**** SUPPLIED RECORDS ****

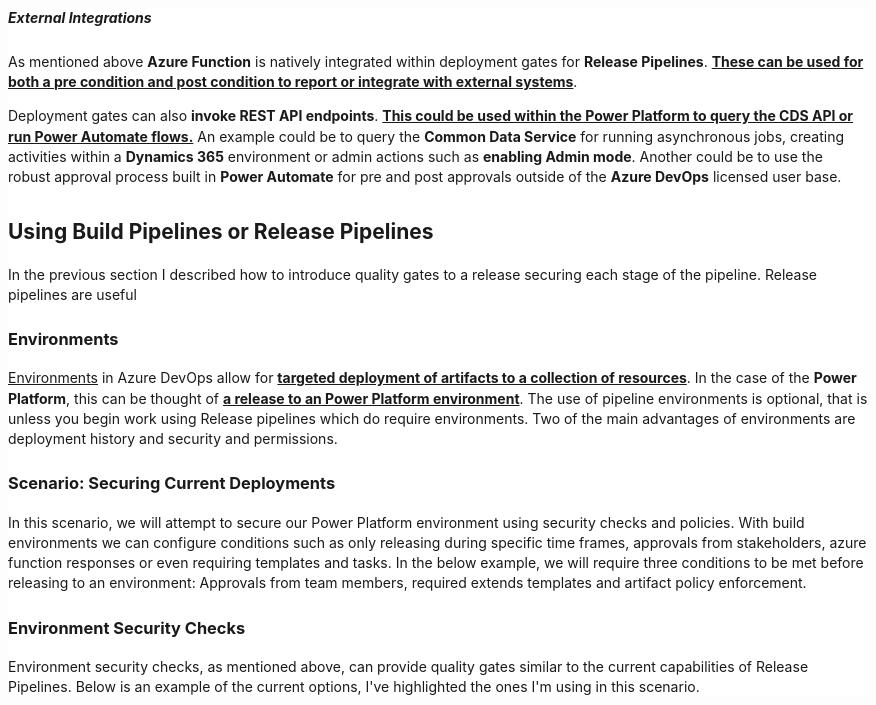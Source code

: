 ##### External Integrations

As mentioned above **Azure Function** is natively integrated within deployment gates for **Release Pipelines**. **<u>These can be used for both a pre condition and post condition to report or integrate with external systems</u>**. 

Deployment gates can also **invoke REST API endpoints**. **<u>This could be used within the Power Platform to query the CDS API or run Power Automate flows.</u>** An example could be to query the **Common Data Service** for running asynchronous jobs, creating activities within a **Dynamics 365** environment or admin actions such as **enabling Admin mode**. Another could be to use the robust approval process built in **Power Automate** for pre and post approvals outside of the **Azure DevOps** licensed user base. 

## Using Build Pipelines or Release Pipelines

In the previous section I described how to introduce quality gates to a release securing each stage of the pipeline. Release pipelines are useful

### Environments

[Environments](https://docs.microsoft.com/en-us/azure/devops/pipelines/process/environments?view=azure-devops) in Azure DevOps allow for **<u>targeted deployment of artifacts to a collection of resources</u>**. In the case of the **Power Platform**, this can be thought of **<u>a release to an Power Platform environment</u>**. The use of pipeline environments is optional, that is unless you begin work using Release pipelines which do require environments. Two of the main advantages of environments are deployment history and security and permissions.

### Scenario: Securing Current Deployments

In this scenario, we will attempt to secure our Power Platform environment using security checks and policies. With build environments we can configure conditions such as only releasing during specific time frames, approvals from stakeholders, azure function responses or even requiring templates and tasks. In the below example, we will require three conditions to be met before releasing to an environment: Approvals from team members, required extends templates and artifact policy enforcement.

### Environment Security Checks

Environment security checks, as mentioned above, can provide quality gates similar to the current capabilities of Release Pipelines. Below is an example of the current options, I've highlighted the ones I'm using in this scenario.
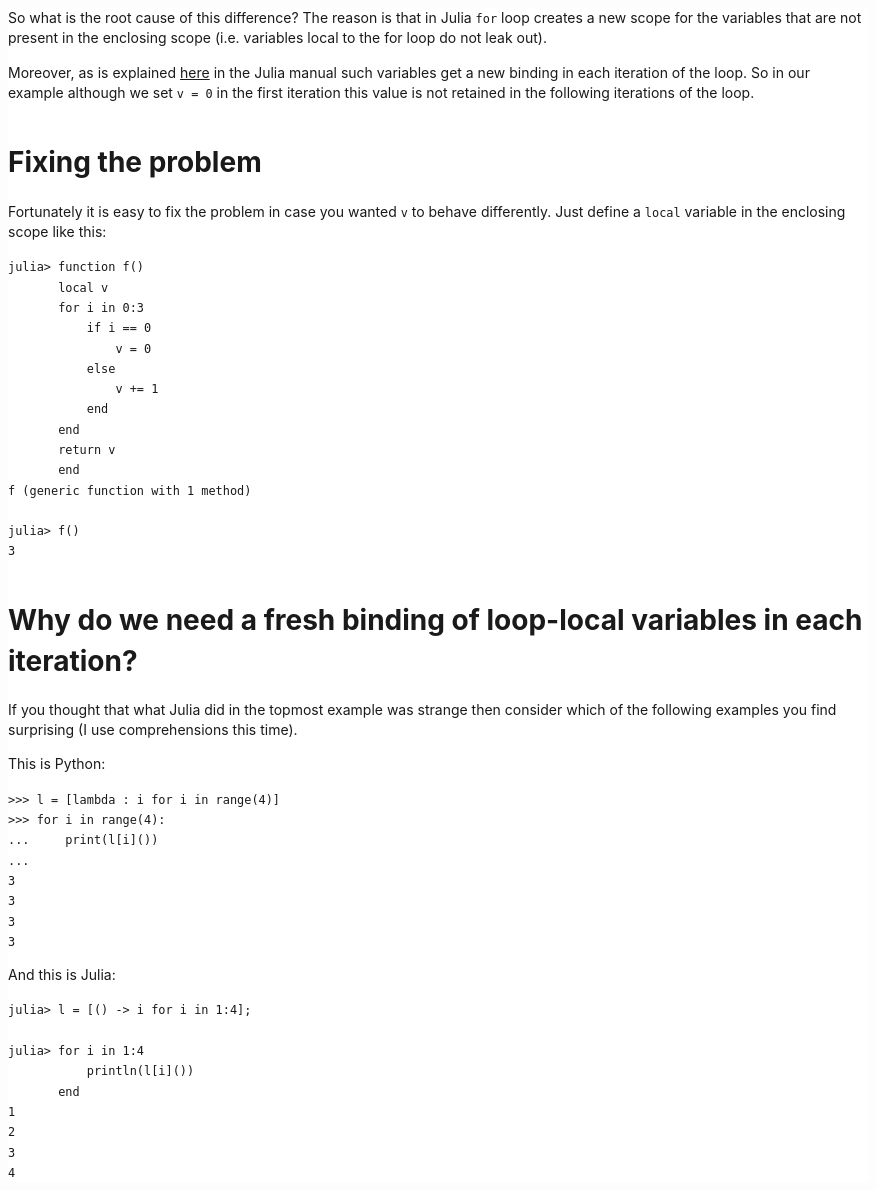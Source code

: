 So what is the root cause of this difference? The reason is that in Julia
`for` loop creates a new scope for the variables that are not present in the
enclosing scope (i.e. variables local to the for loop do not leak out).

Moreover, as is explained [here][binding] in the Julia manual such variables
get a new binding in each iteration of the loop. So in our example although we
set `v = 0` in the first iteration this value is not retained in the following
iterations of the loop.

# Fixing the problem

Fortunately it is easy to fix the problem in case you wanted `v` to behave
differently. Just define a `local` variable in the enclosing scope like this:

```
julia> function f()
       local v
       for i in 0:3
           if i == 0
               v = 0
           else
               v += 1
           end
       end
       return v
       end
f (generic function with 1 method)

julia> f()
3
```

# Why do we need a fresh binding of loop-local variables in each iteration?

If you thought that what Julia did in the topmost example was strange then
consider which of the following examples you find surprising (I use
comprehensions this time).

This is Python:
```
>>> l = [lambda : i for i in range(4)]
>>> for i in range(4):
...     print(l[i]())
...
3
3
3
3
```

And this is Julia:
```
julia> l = [() -> i for i in 1:4];

julia> for i in 1:4
           println(l[i]())
       end
1
2
3
4
```


[binding]: https://docs.julialang.org/en/v1/manual/variables-and-scoping/#Loops-and-Comprehensions
[issue]: https://github.com/JuliaLang/julia/issues/37690
[jn]: https://github.com/vtjnash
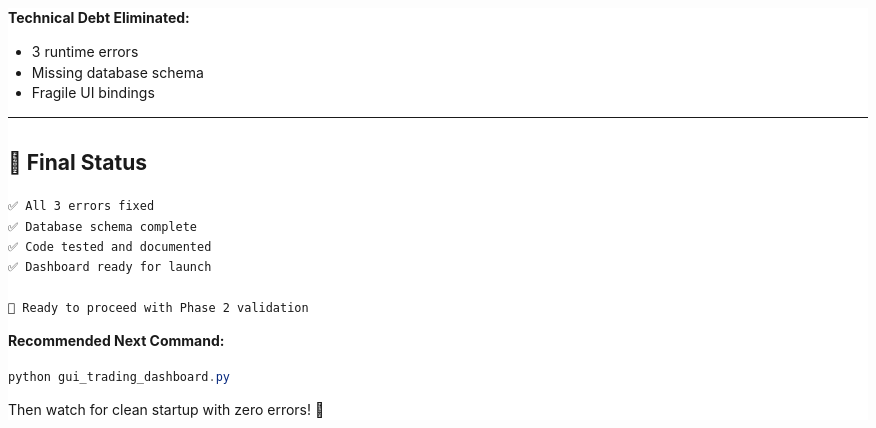 **Technical Debt Eliminated:**
- 3 runtime errors
- Missing database schema
- Fragile UI bindings

---

## 🎯 Final Status

```
✅ All 3 errors fixed
✅ Database schema complete
✅ Code tested and documented
✅ Dashboard ready for launch

🚀 Ready to proceed with Phase 2 validation
```

**Recommended Next Command:**
```powershell
python gui_trading_dashboard.py
```

Then watch for clean startup with zero errors! 🎉
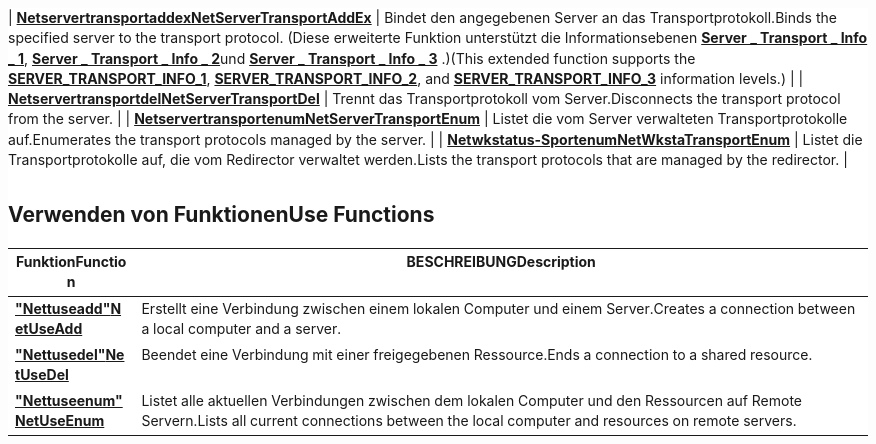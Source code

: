 | [<span data-ttu-id="2b2dd-284">**Netservertransportaddex**</span><span class="sxs-lookup"><span data-stu-id="2b2dd-284">**NetServerTransportAddEx**</span></span>](/windows/desktop/api/Lmserver/nf-lmserver-netservertransportaddex)   | <span data-ttu-id="2b2dd-285">Bindet den angegebenen Server an das Transportprotokoll.</span><span class="sxs-lookup"><span data-stu-id="2b2dd-285">Binds the specified server to the transport protocol.</span></span> <span data-ttu-id="2b2dd-286">(Diese erweiterte Funktion unterstützt die Informationsebenen [**Server \_ Transport \_ Info \_ 1**](/windows/desktop/api/Lmserver/ns-lmserver-server_transport_info_1), [**Server \_ Transport \_ Info \_ 2**](/windows/desktop/api/Lmserver/ns-lmserver-server_transport_info_2)und [**Server \_ Transport \_ Info \_ 3**](/windows/desktop/api/Lmserver/ns-lmserver-server_transport_info_3) .)</span><span class="sxs-lookup"><span data-stu-id="2b2dd-286">(This extended function supports the [**SERVER\_TRANSPORT\_INFO\_1**](/windows/desktop/api/Lmserver/ns-lmserver-server_transport_info_1), [**SERVER\_TRANSPORT\_INFO\_2**](/windows/desktop/api/Lmserver/ns-lmserver-server_transport_info_2), and [**SERVER\_TRANSPORT\_INFO\_3**](/windows/desktop/api/Lmserver/ns-lmserver-server_transport_info_3) information levels.)</span></span> |
| [<span data-ttu-id="2b2dd-287">**Netservertransportdel**</span><span class="sxs-lookup"><span data-stu-id="2b2dd-287">**NetServerTransportDel**</span></span>](/windows/desktop/api/Lmserver/nf-lmserver-netservertransportdel)       | <span data-ttu-id="2b2dd-288">Trennt das Transportprotokoll vom Server.</span><span class="sxs-lookup"><span data-stu-id="2b2dd-288">Disconnects the transport protocol from the server.</span></span>                                                                                                                                                                                                                                                                         |
| [<span data-ttu-id="2b2dd-289">**Netservertransportenum**</span><span class="sxs-lookup"><span data-stu-id="2b2dd-289">**NetServerTransportEnum**</span></span>](/windows/desktop/api/Lmserver/nf-lmserver-netservertransportenum)     | <span data-ttu-id="2b2dd-290">Listet die vom Server verwalteten Transportprotokolle auf.</span><span class="sxs-lookup"><span data-stu-id="2b2dd-290">Enumerates the transport protocols managed by the server.</span></span>                                                                                                                                                                                                                                                                   |
| [<span data-ttu-id="2b2dd-291">**Netwkstatus-Sportenum**</span><span class="sxs-lookup"><span data-stu-id="2b2dd-291">**NetWkstaTransportEnum**</span></span>](/windows/desktop/api/Lmwksta/nf-lmwksta-netwkstatransportenum)       | <span data-ttu-id="2b2dd-292">Listet die Transportprotokolle auf, die vom Redirector verwaltet werden.</span><span class="sxs-lookup"><span data-stu-id="2b2dd-292">Lists the transport protocols that are managed by the redirector.</span></span>                                                                                                                                                                                                                                                           |



 

## <a name="use-functions"></a><span data-ttu-id="2b2dd-293">Verwenden von Funktionen</span><span class="sxs-lookup"><span data-stu-id="2b2dd-293">Use Functions</span></span>



| <span data-ttu-id="2b2dd-294">Funktion</span><span class="sxs-lookup"><span data-stu-id="2b2dd-294">Function</span></span>                               | <span data-ttu-id="2b2dd-295">BESCHREIBUNG</span><span class="sxs-lookup"><span data-stu-id="2b2dd-295">Description</span></span>                                                                               |
|----------------------------------------|-------------------------------------------------------------------------------------------|
| [<span data-ttu-id="2b2dd-296">**"Nettuseadd"**</span><span class="sxs-lookup"><span data-stu-id="2b2dd-296">**NetUseAdd**</span></span>](/windows/desktop/api/Lmuse/nf-lmuse-netuseadd)         | <span data-ttu-id="2b2dd-297">Erstellt eine Verbindung zwischen einem lokalen Computer und einem Server.</span><span class="sxs-lookup"><span data-stu-id="2b2dd-297">Creates a connection between a local computer and a server.</span></span>                               |
| [<span data-ttu-id="2b2dd-298">**"Nettusedel"**</span><span class="sxs-lookup"><span data-stu-id="2b2dd-298">**NetUseDel**</span></span>](/windows/desktop/api/Lmuse/nf-lmuse-netusedel)         | <span data-ttu-id="2b2dd-299">Beendet eine Verbindung mit einer freigegebenen Ressource.</span><span class="sxs-lookup"><span data-stu-id="2b2dd-299">Ends a connection to a shared resource.</span></span>                                                   |
| [<span data-ttu-id="2b2dd-300">**"Nettuseenum"**</span><span class="sxs-lookup"><span data-stu-id="2b2dd-300">**NetUseEnum**</span></span>](/windows/desktop/api/Lmuse/nf-lmuse-netuseenum)       | <span data-ttu-id="2b2dd-301">Listet alle aktuellen Verbindungen zwischen dem lokalen Computer und den Ressourcen auf Remote Servern.</span><span class="sxs-lookup"><span data-stu-id="2b2dd-301">Lists all current connections between the local computer and resources on remote servers.</span></span> |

****

■ EXERCISE DESCRIPTION:
The lines to write out are those from the first line of the listing above through the line bearing "As mentioned above **Azure", both included, copied exactly with pictures dropped.

■ EXERCISE OUTPUT:
Source code

: ##### External Integrations

As mentioned above **Azure Function** is natively integrated within deployment gates for **Release Pipelines**. **<u>These can be used for both a pre condition and post condition to report or integrate with external systems</u>**. 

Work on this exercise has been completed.